[Study material]:
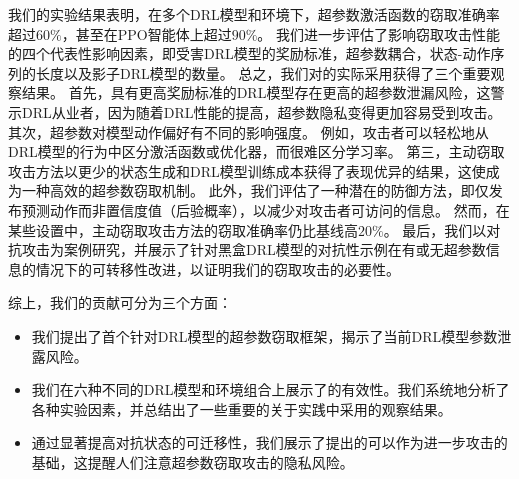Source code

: 我们的实验结果表明，在多个DRL模型和环境下，超参数激活函数的窃取准确率超过$60\%$，甚至在PPO智能体上超过$90\%$。
我们进一步评估了影响窃取攻击性能的四个代表性影响因素，即受害DRL模型的奖励标准，超参数耦合，状态-动作序列的长度以及影子DRL模型的数量。
总之，我们对\sysname 的实际采用获得了三个重要观察结果。
首先，具有更高奖励标准的DRL模型存在更高的超参数泄漏风险，这警示DRL从业者，因为随着DRL性能的提高，超参数隐私变得更加容易受到攻击。
其次，超参数对模型动作偏好有不同的影响强度。
例如，攻击者可以轻松地从DRL模型的行为中区分激活函数或优化器，而很难区分学习率。
第三，主动窃取攻击方法以更少的状态生成和DRL模型训练成本获得了表现优异的结果，这使\sysname 成为一种高效的超参数窃取机制。
此外，我们评估了一种潜在的防御方法，即仅发布预测动作而非置信度值（后验概率），以减少对攻击者可访问的信息。
然而，在某些设置中，主动窃取攻击方法的窃取准确率仍比基线高$20\%$。
最后，我们以对抗攻击为案例研究，并展示了针对黑盒DRL模型的对抗性示例在有或无超参数信息的情况下的可转移性改进，以证明我们的窃取攻击的必要性。

综上，我们的贡献可分为三个方面：
\begin{itemize}
\item 我们提出了首个针对DRL模型的超参数窃取框架\sysname，揭示了当前DRL模型参数泄露风险。
\item 我们在六种不同的DRL模型和环境组合上展示了\sysname 的有效性。我们系统地分析了各种实验因素，并总结出了一些重要的关于实践中采用\sysname 的观察结果。
\item 通过显著提高对抗状态的可迁移性，我们展示了提出的\sysname 可以作为进一步攻击的基础，这提醒人们注意超参数窃取攻击的隐私风险。
\end{itemize}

[How to complete this task]: Please repeat the line that contains "我们进一步评估了影响窃取攻击" and every line after it through the end of the material above, exactly and with nothing added.

[Answer section]:
我们进一步评估了影响窃取攻击性能的四个代表性影响因素，即受害DRL模型的奖励标准，超参数耦合，状态-动作序列的长度以及影子DRL模型的数量。
总之，我们对\sysname 的实际采用获得了三个重要观察结果。
首先，具有更高奖励标准的DRL模型存在更高的超参数泄漏风险，这警示DRL从业者，因为随着DRL性能的提高，超参数隐私变得更加容易受到攻击。
其次，超参数对模型动作偏好有不同的影响强度。
例如，攻击者可以轻松地从DRL模型的行为中区分激活函数或优化器，而很难区分学习率。
第三，主动窃取攻击方法以更少的状态生成和DRL模型训练成本获得了表现优异的结果，这使\sysname 成为一种高效的超参数窃取机制。
此外，我们评估了一种潜在的防御方法，即仅发布预测动作而非置信度值（后验概率），以减少对攻击者可访问的信息。
然而，在某些设置中，主动窃取攻击方法的窃取准确率仍比基线高$20\%$。
最后，我们以对抗攻击为案例研究，并展示了针对黑盒DRL模型的对抗性示例在有或无超参数信息的情况下的可转移性改进，以证明我们的窃取攻击的必要性。

综上，我们的贡献可分为三个方面：
\begin{itemize}
\item 我们提出了首个针对DRL模型的超参数窃取框架\sysname，揭示了当前DRL模型参数泄露风险。
\item 我们在六种不同的DRL模型和环境组合上展示了\sysname 的有效性。我们系统地分析了各种实验因素，并总结出了一些重要的关于实践中采用\sysname 的观察结果。
\item 通过显著提高对抗状态的可迁移性，我们展示了提出的\sysname 可以作为进一步攻击的基础，这提醒人们注意超参数窃取攻击的隐私风险。
\end{itemize}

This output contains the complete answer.